The best leave no question as to what was going wrong or what has changed: something undesirable was happening, and once this issue is resolved, it won't happen anymore.

Issue scope

It's important to keep your issue snappy and closeable. A Jira issue that stays open long after commits have been merged into core is confusing to users and demoralizing for contributors. The way to prevent this is to make issues distinct and coherent so they're clearly done or not done.

Better yet, describe the issue distinctly and coherently yourself. If you find an existing issue that was reported vaguely, there's no reason not to revise the description. If the original issue involves several things, don't be shy about closing it and opening new ones--just document what you've done.

A rule of thumb is that if an issue has more than 2 or 3 pull requests in GitHub (described below), something is wrong. It may be a series of false starts, and that's okay, but if it's a bunch of pull requests against the same repository, you probably should have opened new issues to describe the separate features or bugs—or to document a regression or feature gap.

Categorization

Categorization is useful for finding issues in Jira, and it also determines how issues appear in the release notes.

When setting the issue Type, "Bug" results in it being listed among Bugs Resolved in the release notes. Otherwise, issues appear in Features.

The Component/s field determines where the issue goes in the notes, but it will only go one place. There's no value in saying something is "Accounting Integration", "CiviContribute", "CiviEvent", and "WordPress Integration": the editor will pick the most relevant one for the notes.

The Priority field can get contentious, but use your best sense as to the impact that your issue will have. Think of it as the product of the breadth (the size of the user base that may notice) and depth (how much those users are affected) of the issue.

Affects Version/s doesn't need to be each and every version that the problem affects, but it is helpful to indicate the extent of it. Include the latest version you tested it on, and include the earliest version in the stable and long-term support series you know it to affect.

You might wonder what the Funding Source means. If you plan on writing code yourself, mark it as "Contributed Code". Otherwise, mark it as "Needs Funding".

Document the feature

Now that you have an issue created, you can start work. The best place to begin is to document what you want to happen. By writing the documentation first, you have a way to measure whether the feature works.

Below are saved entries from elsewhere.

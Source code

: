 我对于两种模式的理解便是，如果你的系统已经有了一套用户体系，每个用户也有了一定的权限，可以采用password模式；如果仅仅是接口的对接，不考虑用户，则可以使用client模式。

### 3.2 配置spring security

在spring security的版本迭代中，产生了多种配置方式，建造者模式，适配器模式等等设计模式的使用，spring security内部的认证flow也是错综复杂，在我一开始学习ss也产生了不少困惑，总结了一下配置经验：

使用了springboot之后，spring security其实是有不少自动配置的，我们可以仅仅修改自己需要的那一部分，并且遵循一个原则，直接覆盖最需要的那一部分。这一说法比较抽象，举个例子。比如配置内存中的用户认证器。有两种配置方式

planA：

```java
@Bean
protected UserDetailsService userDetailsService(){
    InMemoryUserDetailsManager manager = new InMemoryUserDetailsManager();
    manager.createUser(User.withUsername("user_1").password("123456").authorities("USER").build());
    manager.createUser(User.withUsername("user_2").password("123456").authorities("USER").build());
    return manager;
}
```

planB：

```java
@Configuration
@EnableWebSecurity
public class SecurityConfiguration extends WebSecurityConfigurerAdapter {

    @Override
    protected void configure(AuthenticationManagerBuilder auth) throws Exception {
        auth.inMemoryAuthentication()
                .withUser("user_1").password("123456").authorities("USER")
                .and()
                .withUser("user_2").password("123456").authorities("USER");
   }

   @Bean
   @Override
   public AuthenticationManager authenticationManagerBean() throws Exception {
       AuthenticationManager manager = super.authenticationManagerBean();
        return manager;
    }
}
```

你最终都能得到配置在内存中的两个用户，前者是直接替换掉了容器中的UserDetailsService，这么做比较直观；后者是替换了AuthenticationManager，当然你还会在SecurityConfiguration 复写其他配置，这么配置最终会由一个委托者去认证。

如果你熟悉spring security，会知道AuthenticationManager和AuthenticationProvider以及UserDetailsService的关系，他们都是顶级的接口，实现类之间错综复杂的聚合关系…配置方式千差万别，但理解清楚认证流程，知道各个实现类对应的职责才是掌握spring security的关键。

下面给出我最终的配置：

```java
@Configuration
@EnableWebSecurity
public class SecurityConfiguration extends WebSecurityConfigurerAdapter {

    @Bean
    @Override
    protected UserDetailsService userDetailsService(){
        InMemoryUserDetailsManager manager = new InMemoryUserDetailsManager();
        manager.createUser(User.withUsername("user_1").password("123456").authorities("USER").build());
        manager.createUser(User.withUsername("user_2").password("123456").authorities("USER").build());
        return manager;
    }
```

If you're addressing a bug, document the feature that the bug affects. You may find documentation in the User and Administrator Guide, or you may have to start from scratch. Either way, save what you do and contribute it back to the guide once you're finished.

Write tests

Having a plain-language description of how things should work in hand, it's time to operationalize the description and build automated tests for the feature. CiviCRM comes with a variety of testing tools that help ensure that changes don't break existing functionality.

Since CiviCRM doesn't release code with failing tests, your bug or improvement must not be covered in the existing tests. Maybe there are incomplete tests, maybe the tests aren't valid measures of the functionality, or maybe your feature lacks test coverage. Either way, you will need to write them to make sure your work doesn't get undermined by future changes.

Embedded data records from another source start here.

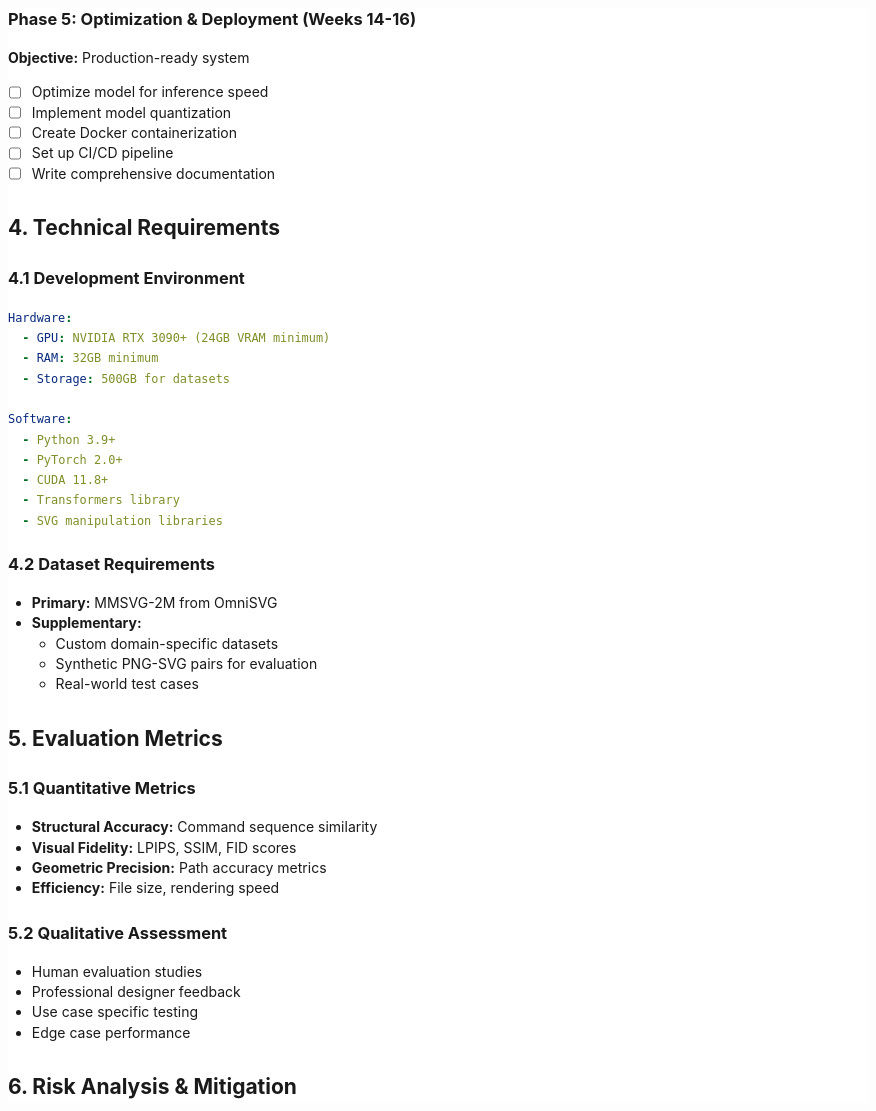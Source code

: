 ### Phase 5: Optimization & Deployment (Weeks 14-16)
**Objective:** Production-ready system

- [ ] Optimize model for inference speed
- [ ] Implement model quantization
- [ ] Create Docker containerization
- [ ] Set up CI/CD pipeline
- [ ] Write comprehensive documentation

## 4. Technical Requirements

### 4.1 Development Environment
```yaml
Hardware:
  - GPU: NVIDIA RTX 3090+ (24GB VRAM minimum)
  - RAM: 32GB minimum
  - Storage: 500GB for datasets

Software:
  - Python 3.9+
  - PyTorch 2.0+
  - CUDA 11.8+
  - Transformers library
  - SVG manipulation libraries
```

### 4.2 Dataset Requirements
- **Primary:** MMSVG-2M from OmniSVG
- **Supplementary:**
  - Custom domain-specific datasets
  - Synthetic PNG-SVG pairs for evaluation
  - Real-world test cases

## 5. Evaluation Metrics

### 5.1 Quantitative Metrics
- **Structural Accuracy:** Command sequence similarity
- **Visual Fidelity:** LPIPS, SSIM, FID scores
- **Geometric Precision:** Path accuracy metrics
- **Efficiency:** File size, rendering speed

### 5.2 Qualitative Assessment
- Human evaluation studies
- Professional designer feedback
- Use case specific testing
- Edge case performance

## 6. Risk Analysis & Mitigation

Use your documentation to identify tests that can be run, and then write them. If you are adding functionality, you may not have the code that the test will call, but you can write your tests as if all the pages and functions exist, defining them later.

Make changes

It's finally time to write the code. The preparatory steps can seem tedious, but they're essential for working effectively in a worldwide team on software used by thousands of diverse organizations. Hopefully these steps have made your coding task clearer and helped you be aware of the variety of priorities and use cases.

The key in making changes is legibility: helping others see what you've changed and why.

Coding style

One element of legibility is literal: make your changes according to the CiviCRM coding standards, which are just a relaxed version of Drupal's standards. This doesn't just make the code more readable on its own; standards make the diff more legible too.